One of the disadvantages that is often cited when comparing the Microsoft .Net vision to the Java vision is the fragmented nature of the Java vision. With .Net, there really is only one "product" you can use, which makes purchasing decisions a lot, lot simplier. -- Lee Walton, on the possibility of Sun ditching NetBeans for Eclipse.
Famously, Microsoft's address is also it's philosophy: "One Microsoft Way". Bill Gates' vision1, almost completely realised these days, is everyone running the same software: his software. As we have seen lately, monocultures are a dangerous thing. Where a monoculture is weak, that weakness is amplified because everyone suffers from it. On top of that, reliance on a single vendor leaves you subject to the whims of that vendor. If their goals diverge from yours, you have nowhere left to turn.
"Fragmented" is a spin word. It has powerful negative connotations, implying that something that was once whole has broken into pieces. I would like to replace it with a better word: "competitive". The Java landscape isn't fragmented because we have more than one IDE. The Java landscape is competitive because our IDE vendors know that if they don't keep up, we have alternatives to switch to.
Don't like Eclipse? Buy Idea. Is your particular application slow in Sun's VM? IBM has one you could try instead. Want an application server? Writing a web application? Persisting data? Parsing XML? We have a plethora of different options, all of which want to be better than the others, all pushing each other to improve, and cross-pollinating ideas amongst themselves.
There is a downside to this: in that it's harder to keep up with what's new, and you're less likely to be able to grab developers off the street with skills in exactly the tools you are using, but on any project of a few months or more, any toolkit education developers might have needed becomes a pretty small fraction of your total cost.
There are two ways to produce something people want to use. The first is to have ideas, try them, see how the market reacts, refine them and repeat. The second is to sit back, wait until everyone else is done having their ideas, and then produce an amalgam of what has worked for everyone else. The first requires a competitive environment. The second requires someone else having a competitive environment from which you can cherry-pick the best ideas.
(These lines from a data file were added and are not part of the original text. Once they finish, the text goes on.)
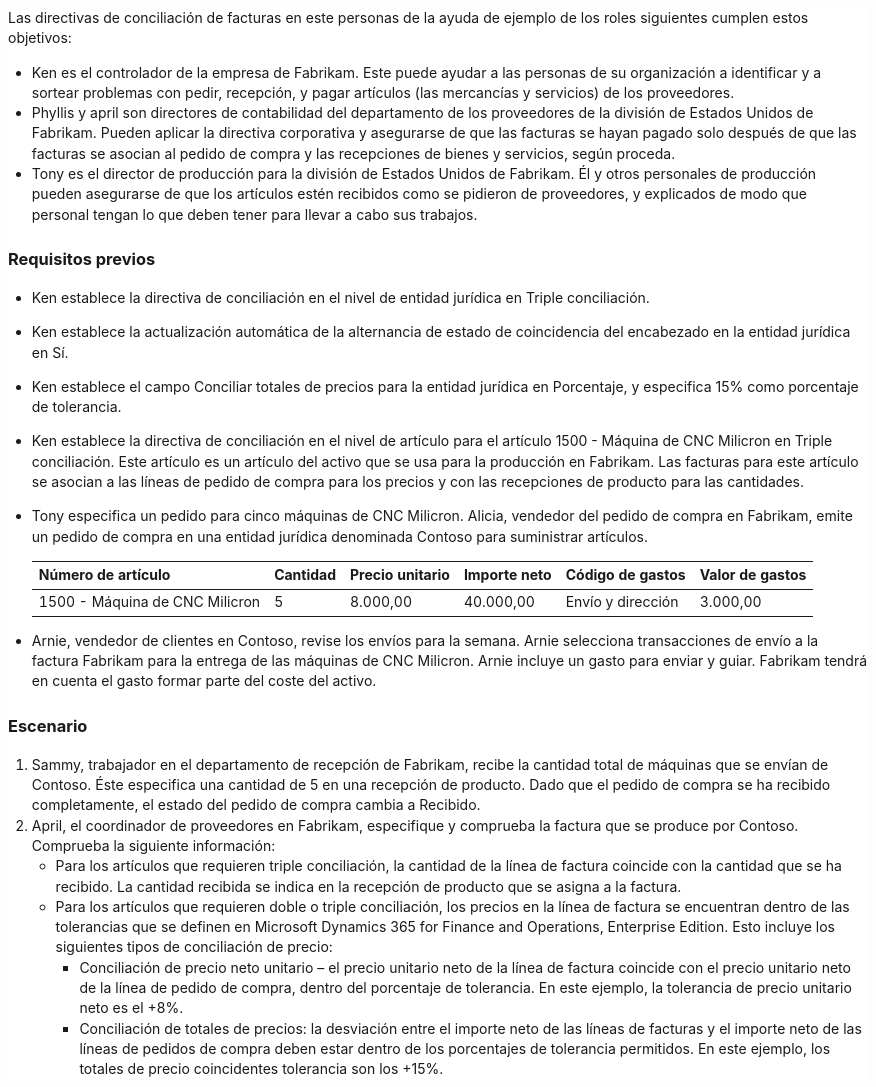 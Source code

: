 Las directivas de conciliación de facturas en este personas de la ayuda de ejemplo de los roles siguientes cumplen estos objetivos:

-   Ken es el controlador de la empresa de Fabrikam. Este puede ayudar a las personas de su organización a identificar y a sortear problemas con pedir, recepción, y pagar artículos (las mercancías y servicios) de los proveedores.
-   Phyllis y april son directores de contabilidad del departamento de los proveedores de la división de Estados Unidos de Fabrikam. Pueden aplicar la directiva corporativa y asegurarse de que las facturas se hayan pagado solo después de que las facturas se asocian al pedido de compra y las recepciones de bienes y servicios, según proceda.
-   Tony es el director de producción para la división de Estados Unidos de Fabrikam. Él y otros personales de producción pueden asegurarse de que los artículos estén recibidos como se pidieron de proveedores, y explicados de modo que personal tengan lo que deben tener para llevar a cabo sus trabajos.

### <a name="prerequisites"></a>Requisitos previos

-   Ken establece la directiva de conciliación en el nivel de entidad jurídica en Triple conciliación.
-   Ken establece la actualización automática de la alternancia de estado de coincidencia del encabezado en la entidad jurídica en Sí.
-   Ken establece el campo Conciliar totales de precios para la entidad jurídica en Porcentaje, y especifica 15% como porcentaje de tolerancia.
-   Ken establece la directiva de conciliación en el nivel de artículo para el artículo 1500 - Máquina de CNC Milicron en Triple conciliación. Este artículo es un artículo del activo que se usa para la producción en Fabrikam. Las facturas para este artículo se asocian a las líneas de pedido de compra para los precios y con las recepciones de producto para las cantidades.
-   Tony especifica un pedido para cinco máquinas de CNC Milicron. Alicia, vendedor del pedido de compra en Fabrikam, emite un pedido de compra en una entidad jurídica denominada Contoso para suministrar artículos.

    | Número de artículo                 | Cantidad | Precio unitario | Importe neto | Código de gastos        | Valor de gastos |
    |-----------------------------|----------|------------|------------|---------------------|---------------|
    | 1500 - Máquina de CNC Milicron | 5        | 8.000,00   | 40.000,00  | Envío y dirección | 3.000,00      |

-   Arnie, vendedor de clientes en Contoso, revise los envíos para la semana. Arnie selecciona transacciones de envío a la factura Fabrikam para la entrega de las máquinas de CNC Milicron. Arnie incluye un gasto para enviar y guiar. Fabrikam tendrá en cuenta el gasto formar parte del coste del activo.

### <a name="scenario"></a>Escenario

1.  Sammy, trabajador en el departamento de recepción de Fabrikam, recibe la cantidad total de máquinas que se envían de Contoso. Éste especifica una cantidad de 5 en una recepción de producto. Dado que el pedido de compra se ha recibido completamente, el estado del pedido de compra cambia a Recibido.
2.  April, el coordinador de proveedores en Fabrikam, especifique y comprueba la factura que se produce por Contoso. Comprueba la siguiente información:
    -   Para los artículos que requieren triple conciliación, la cantidad de la línea de factura coincide con la cantidad que se ha recibido. La cantidad recibida se indica en la recepción de producto que se asigna a la factura.
    -   Para los artículos que requieren doble o triple conciliación, los precios en la línea de factura se encuentran dentro de las tolerancias que se definen en Microsoft Dynamics 365 for Finance and Operations, Enterprise Edition. Esto incluye los siguientes tipos de conciliación de precio:
        -   Conciliación de precio neto unitario – el precio unitario neto de la línea de factura coincide con el precio unitario neto de la línea de pedido de compra, dentro del porcentaje de tolerancia. En este ejemplo, la tolerancia de precio unitario neto es el +8%.
        -   Conciliación de totales de precios: la desviación entre el importe neto de las líneas de facturas y el importe neto de las líneas de pedidos de compra deben estar dentro de los porcentajes de tolerancia permitidos. En este ejemplo, los totales de precio coincidentes tolerancia son los +15%.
So here's to fragmentation, and here's hoping we never have to put up with One Sun Way.
1 "I want to have a computer on every desk and in every home, all running Microsoft software." -- Bill Gates. I think he said it in the late 70's, but I can't get an official date for the quotation off the net. It's an amusing reflection on Microsoft's antitrust concerns that all official Microsoft records seem to have removed the last four words from the quote.